### DATA UNDER STUDY
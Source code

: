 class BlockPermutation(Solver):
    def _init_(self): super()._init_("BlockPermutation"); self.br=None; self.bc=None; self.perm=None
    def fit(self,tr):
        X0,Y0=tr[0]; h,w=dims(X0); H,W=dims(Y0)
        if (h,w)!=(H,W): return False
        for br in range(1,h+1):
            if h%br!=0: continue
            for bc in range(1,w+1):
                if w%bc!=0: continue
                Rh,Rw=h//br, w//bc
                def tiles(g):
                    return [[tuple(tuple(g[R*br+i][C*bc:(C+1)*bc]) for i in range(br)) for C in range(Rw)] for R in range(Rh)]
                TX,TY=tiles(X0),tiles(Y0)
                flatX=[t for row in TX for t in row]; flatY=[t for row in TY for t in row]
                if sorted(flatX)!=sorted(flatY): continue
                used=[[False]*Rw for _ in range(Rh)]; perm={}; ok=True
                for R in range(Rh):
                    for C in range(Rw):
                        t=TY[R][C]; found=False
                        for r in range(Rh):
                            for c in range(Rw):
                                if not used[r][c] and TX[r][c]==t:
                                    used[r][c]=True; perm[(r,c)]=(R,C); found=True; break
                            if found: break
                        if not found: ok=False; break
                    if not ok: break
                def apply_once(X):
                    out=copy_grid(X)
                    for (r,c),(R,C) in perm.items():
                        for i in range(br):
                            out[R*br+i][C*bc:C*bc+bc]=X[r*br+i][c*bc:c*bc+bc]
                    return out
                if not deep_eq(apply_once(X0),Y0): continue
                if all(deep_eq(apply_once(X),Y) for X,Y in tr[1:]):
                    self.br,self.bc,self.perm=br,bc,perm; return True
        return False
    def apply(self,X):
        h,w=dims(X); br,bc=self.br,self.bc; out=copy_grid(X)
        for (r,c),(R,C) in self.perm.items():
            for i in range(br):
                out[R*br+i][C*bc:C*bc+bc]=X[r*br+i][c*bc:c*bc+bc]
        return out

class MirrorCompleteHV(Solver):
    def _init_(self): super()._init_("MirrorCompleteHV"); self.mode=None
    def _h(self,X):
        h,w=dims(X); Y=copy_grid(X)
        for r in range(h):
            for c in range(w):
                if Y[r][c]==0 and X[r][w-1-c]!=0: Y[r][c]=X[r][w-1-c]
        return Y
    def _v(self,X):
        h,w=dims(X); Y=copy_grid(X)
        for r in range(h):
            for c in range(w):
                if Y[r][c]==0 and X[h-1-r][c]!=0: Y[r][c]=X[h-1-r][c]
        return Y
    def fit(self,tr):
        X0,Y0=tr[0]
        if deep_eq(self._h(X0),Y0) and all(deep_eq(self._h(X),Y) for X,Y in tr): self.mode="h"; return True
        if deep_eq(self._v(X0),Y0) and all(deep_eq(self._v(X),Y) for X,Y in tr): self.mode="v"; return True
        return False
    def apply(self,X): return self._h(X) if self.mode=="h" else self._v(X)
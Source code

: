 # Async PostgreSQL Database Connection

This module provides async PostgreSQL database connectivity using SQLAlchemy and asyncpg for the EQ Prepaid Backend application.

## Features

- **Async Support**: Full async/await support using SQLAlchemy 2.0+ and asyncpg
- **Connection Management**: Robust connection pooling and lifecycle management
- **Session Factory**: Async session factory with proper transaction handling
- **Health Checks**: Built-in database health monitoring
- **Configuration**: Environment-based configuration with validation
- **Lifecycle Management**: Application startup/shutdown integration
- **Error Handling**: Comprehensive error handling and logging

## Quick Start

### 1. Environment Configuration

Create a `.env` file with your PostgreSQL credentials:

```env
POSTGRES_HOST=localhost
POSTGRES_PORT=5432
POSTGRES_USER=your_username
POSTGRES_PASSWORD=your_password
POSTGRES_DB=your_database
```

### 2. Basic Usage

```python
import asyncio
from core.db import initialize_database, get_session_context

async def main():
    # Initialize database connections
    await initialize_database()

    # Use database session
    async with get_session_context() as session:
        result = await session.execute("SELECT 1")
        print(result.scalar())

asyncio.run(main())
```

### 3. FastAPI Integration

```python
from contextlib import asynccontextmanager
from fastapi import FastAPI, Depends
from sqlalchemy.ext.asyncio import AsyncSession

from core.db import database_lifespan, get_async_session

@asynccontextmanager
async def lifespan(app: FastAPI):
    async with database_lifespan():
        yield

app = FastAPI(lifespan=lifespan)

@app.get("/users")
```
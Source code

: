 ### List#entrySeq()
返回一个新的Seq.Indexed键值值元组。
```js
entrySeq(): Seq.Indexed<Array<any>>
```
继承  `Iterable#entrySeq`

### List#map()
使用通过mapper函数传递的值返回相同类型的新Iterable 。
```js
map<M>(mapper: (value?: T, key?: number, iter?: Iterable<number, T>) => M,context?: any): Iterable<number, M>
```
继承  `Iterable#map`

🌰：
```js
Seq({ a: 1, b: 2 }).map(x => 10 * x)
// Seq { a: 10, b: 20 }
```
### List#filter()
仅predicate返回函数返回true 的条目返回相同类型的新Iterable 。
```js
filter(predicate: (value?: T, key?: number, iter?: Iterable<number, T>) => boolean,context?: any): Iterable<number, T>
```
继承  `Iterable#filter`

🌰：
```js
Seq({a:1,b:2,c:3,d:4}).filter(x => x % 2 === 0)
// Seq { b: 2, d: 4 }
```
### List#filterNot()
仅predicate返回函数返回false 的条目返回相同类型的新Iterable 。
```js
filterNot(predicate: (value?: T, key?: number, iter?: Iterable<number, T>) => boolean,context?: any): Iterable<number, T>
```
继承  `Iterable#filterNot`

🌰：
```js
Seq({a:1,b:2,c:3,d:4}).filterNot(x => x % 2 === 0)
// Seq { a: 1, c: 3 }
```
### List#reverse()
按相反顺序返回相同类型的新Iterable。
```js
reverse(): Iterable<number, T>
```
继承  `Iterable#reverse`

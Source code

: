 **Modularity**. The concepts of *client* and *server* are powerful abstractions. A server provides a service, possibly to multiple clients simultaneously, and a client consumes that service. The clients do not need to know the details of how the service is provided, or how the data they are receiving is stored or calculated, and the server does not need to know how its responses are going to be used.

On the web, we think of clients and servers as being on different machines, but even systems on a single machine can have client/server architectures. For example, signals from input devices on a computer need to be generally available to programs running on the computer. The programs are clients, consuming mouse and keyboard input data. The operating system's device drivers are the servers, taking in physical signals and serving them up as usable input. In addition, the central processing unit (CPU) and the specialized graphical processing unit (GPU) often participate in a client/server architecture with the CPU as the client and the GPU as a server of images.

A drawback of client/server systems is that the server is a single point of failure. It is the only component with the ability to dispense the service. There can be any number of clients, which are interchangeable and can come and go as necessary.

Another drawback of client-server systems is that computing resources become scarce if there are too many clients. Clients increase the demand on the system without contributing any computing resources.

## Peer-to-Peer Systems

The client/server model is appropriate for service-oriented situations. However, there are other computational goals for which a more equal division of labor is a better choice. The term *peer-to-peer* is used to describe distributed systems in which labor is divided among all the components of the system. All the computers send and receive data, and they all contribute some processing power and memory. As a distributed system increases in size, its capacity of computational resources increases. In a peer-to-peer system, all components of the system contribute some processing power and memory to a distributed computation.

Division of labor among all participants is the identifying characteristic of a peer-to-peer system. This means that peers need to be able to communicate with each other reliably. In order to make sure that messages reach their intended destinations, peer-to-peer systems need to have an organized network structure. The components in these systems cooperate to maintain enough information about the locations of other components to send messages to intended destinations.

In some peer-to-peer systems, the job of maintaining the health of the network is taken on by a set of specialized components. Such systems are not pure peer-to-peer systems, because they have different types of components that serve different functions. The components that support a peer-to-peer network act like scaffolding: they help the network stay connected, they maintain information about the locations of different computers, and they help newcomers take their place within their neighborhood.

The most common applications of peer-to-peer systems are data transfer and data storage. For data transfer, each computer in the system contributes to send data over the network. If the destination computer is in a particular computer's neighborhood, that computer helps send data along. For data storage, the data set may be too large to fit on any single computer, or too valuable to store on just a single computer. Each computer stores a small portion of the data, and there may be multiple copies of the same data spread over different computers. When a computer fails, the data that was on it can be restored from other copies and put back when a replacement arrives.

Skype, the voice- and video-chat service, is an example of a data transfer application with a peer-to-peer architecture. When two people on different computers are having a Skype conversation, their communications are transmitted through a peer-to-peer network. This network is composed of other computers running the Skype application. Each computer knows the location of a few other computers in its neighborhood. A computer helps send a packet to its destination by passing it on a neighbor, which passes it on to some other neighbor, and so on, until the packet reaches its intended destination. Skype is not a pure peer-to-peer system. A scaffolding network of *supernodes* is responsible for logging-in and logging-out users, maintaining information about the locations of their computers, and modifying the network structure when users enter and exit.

### ABOUT THIS TASK
How many lines of the listing above contain the string "flatY"? Answer with the number alone.

### SOLVED EXERCISE
2